Justo después del ataque a media mañana, el más grande contra una instalación policial o militar en la capital en más de una década, reinaba el caos afuera de la Escuela de Policía General Santander en Bogotá, con ambulancias y helicópteros acudiendo al lugar cuyo acceso suele ser muy controlado.

Testigos dijeron que escucharon una gran explosión que destruyó ventanas en los edificios adyacentes. Fotografías en redes sociales mostraban a un vehículo calcinado rodeado de escombros en el arbolado campus de la academia.

La policía dijo que al menos nueve personas murieron, mientras que el Ministerio de Salud de Bogotá informó que 54 resultaron lesionados.
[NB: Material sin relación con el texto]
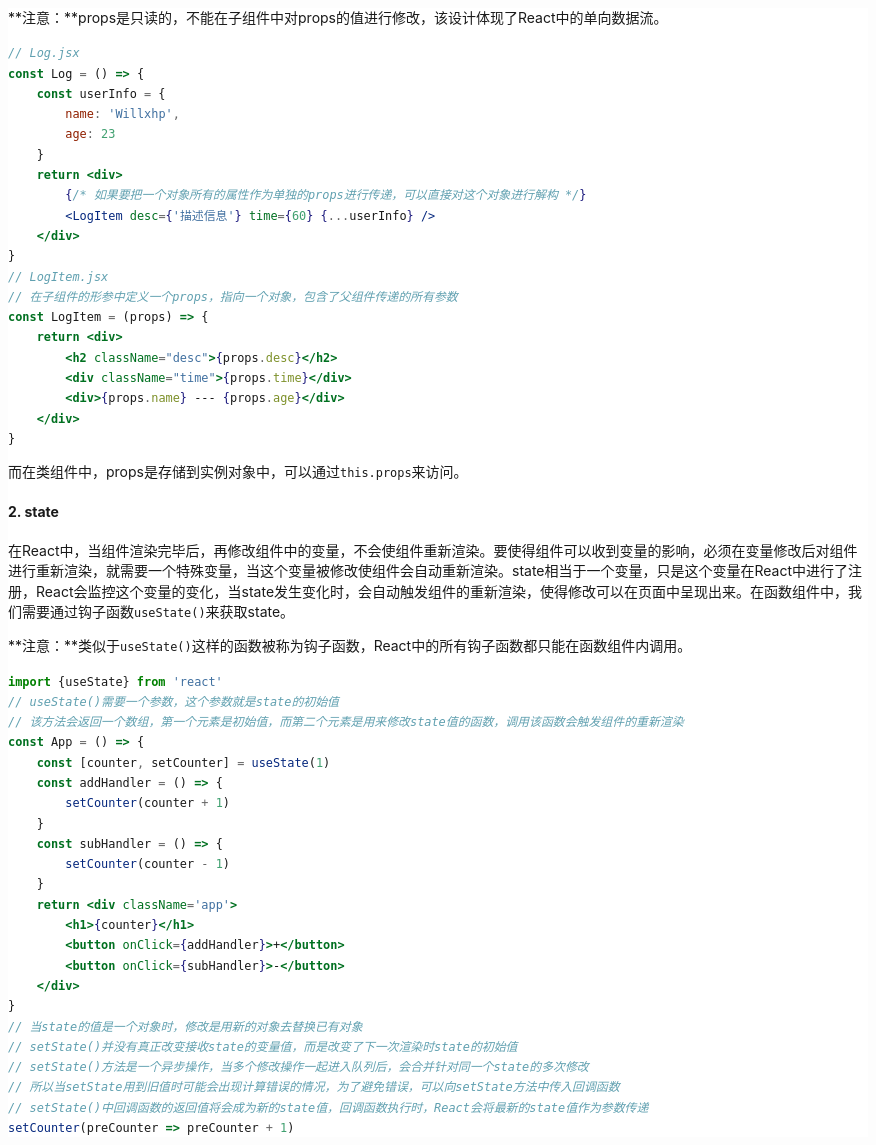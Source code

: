**注意：**props是只读的，不能在子组件中对props的值进行修改，该设计体现了React中的单向数据流。

```jsx
// Log.jsx
const Log = () => {
    const userInfo = {
        name: 'Willxhp',
        age: 23
    }
    return <div>
        {/* 如果要把一个对象所有的属性作为单独的props进行传递，可以直接对这个对象进行解构 */}
        <LogItem desc={'描述信息'} time={60} {...userInfo} />
    </div>
}
// LogItem.jsx
// 在子组件的形参中定义一个props，指向一个对象，包含了父组件传递的所有参数
const LogItem = (props) => {
    return <div>
    	<h2 className="desc">{props.desc}</h2>
        <div className="time">{props.time}</div>
        <div>{props.name} --- {props.age}</div>
    </div>
}
```

而在类组件中，props是存储到实例对象中，可以通过`this.props`来访问。

#### 2. state

在React中，当组件渲染完毕后，再修改组件中的变量，不会使组件重新渲染。要使得组件可以收到变量的影响，必须在变量修改后对组件进行重新渲染，就需要一个特殊变量，当这个变量被修改使组件会自动重新渲染。state相当于一个变量，只是这个变量在React中进行了注册，React会监控这个变量的变化，当state发生变化时，会自动触发组件的重新渲染，使得修改可以在页面中呈现出来。在函数组件中，我们需要通过钩子函数`useState()`来获取state。

**注意：**类似于`useState()`这样的函数被称为钩子函数，React中的所有钩子函数都只能在函数组件内调用。

```jsx
import {useState} from 'react'
// useState()需要一个参数，这个参数就是state的初始值
// 该方法会返回一个数组，第一个元素是初始值，而第二个元素是用来修改state值的函数，调用该函数会触发组件的重新渲染
const App = () => {
    const [counter, setCounter] = useState(1)
	const addHandler = () => {
    	setCounter(counter + 1)
	}
	const subHandler = () => {
    	setCounter(counter - 1)
	}
    return <div className='app'>
    	<h1>{counter}</h1>
		<button onClick={addHandler}>+</button>
        <button onClick={subHandler}>-</button>
    </div>
}
// 当state的值是一个对象时，修改是用新的对象去替换已有对象
// setState()并没有真正改变接收state的变量值，而是改变了下一次渲染时state的初始值
// setState()方法是一个异步操作，当多个修改操作一起进入队列后，会合并针对同一个state的多次修改
// 所以当setState用到旧值时可能会出现计算错误的情况，为了避免错误，可以向setState方法中传入回调函数
// setState()中回调函数的返回值将会成为新的state值，回调函数执行时，React会将最新的state值作为参数传递
setCounter(preCounter => preCounter + 1)
```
Entre los fallecidos hay un panameño y un ecuatoriano.

Rafael Trujillo entregaba un paquete de cuidados a su hijo Gerson, quien había ingresado a la escuela hacía dos días, cuando se detuvo en seco por la explosión a una cuadra de la muy fortificada entrada de la escuela.

“Estoy muy triste y preocupado porque no tengo ninguna noticia de mi hijo”, dijo Trujillo afuera de la instalación, en donde agentes habían acordonado el perímetro. “Nos recuerda de épocas muy tristes”.

Las autoridades no lograban explicar cómo el vehículo, al parecer una camioneta pick-up, se escabulló a través de una reja permanentemente protegida por perros detectores de explosivos, guardias muy armados y cámaras de seguridad.

El presidente Iván Duque dijo que él y sus principales comandantes del ejército apuraron el regreso a la capital de una visita en un estado occidental para supervisar las investigaciones policiales de lo que calificaron un “acto miserable”.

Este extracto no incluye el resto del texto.